◆ GIVEN ENTRIES ◆
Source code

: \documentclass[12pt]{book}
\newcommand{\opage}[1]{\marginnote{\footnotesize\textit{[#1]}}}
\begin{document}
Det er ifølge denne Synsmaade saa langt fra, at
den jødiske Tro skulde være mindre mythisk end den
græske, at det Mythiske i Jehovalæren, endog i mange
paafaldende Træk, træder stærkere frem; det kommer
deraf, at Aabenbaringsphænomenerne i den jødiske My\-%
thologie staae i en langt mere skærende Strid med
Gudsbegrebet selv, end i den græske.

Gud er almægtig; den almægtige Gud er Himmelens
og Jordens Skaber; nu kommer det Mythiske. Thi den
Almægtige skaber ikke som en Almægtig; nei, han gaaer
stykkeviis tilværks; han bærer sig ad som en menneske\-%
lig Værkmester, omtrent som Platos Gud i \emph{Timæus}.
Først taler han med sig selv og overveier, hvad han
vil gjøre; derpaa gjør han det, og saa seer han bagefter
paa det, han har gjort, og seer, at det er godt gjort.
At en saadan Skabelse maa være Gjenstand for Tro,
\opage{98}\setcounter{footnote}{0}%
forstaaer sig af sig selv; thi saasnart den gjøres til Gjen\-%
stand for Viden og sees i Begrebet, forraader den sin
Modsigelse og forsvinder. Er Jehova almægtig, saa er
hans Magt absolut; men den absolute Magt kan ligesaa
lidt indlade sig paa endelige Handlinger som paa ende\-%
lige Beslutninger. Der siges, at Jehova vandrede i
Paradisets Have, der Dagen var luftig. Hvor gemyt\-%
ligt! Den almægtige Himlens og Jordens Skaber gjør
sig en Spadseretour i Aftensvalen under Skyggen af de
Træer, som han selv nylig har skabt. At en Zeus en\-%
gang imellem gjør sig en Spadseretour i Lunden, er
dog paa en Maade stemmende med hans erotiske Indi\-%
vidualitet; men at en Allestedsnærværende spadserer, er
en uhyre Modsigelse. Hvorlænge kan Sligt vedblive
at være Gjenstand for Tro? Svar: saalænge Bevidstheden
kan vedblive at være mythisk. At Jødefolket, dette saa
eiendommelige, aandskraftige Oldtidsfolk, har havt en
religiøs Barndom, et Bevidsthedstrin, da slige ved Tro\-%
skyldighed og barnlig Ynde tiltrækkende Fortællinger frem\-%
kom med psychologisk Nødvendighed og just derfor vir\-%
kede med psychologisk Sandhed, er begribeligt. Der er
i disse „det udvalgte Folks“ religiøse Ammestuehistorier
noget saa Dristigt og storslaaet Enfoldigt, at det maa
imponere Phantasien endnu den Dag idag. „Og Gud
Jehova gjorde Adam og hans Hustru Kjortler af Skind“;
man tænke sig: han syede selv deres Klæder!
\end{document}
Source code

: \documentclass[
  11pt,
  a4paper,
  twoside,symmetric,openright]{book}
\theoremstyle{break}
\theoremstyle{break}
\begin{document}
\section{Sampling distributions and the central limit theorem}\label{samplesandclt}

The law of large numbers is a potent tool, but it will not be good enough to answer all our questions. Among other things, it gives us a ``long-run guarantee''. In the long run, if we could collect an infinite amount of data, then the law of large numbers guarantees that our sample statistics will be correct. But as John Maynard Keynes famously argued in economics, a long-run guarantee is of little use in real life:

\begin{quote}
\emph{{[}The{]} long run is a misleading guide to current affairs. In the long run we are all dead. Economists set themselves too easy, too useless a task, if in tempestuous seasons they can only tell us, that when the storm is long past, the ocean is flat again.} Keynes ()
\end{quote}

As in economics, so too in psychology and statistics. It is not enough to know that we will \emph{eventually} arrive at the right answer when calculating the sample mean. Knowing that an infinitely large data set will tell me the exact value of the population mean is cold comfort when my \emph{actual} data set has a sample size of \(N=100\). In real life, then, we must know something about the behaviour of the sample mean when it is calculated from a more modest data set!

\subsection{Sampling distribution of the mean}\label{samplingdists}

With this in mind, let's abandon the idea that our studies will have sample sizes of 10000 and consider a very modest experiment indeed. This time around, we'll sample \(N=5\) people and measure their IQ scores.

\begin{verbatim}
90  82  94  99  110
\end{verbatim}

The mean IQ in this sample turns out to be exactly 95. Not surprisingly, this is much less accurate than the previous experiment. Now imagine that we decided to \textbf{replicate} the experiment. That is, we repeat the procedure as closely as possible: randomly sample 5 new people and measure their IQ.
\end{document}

◆ EXERCISE OBJECTIVE ◆
Your answer must be a single number: the count of lines above that contain the string "mean".

◆ RESULT FOR THIS EXERCISE ◆
3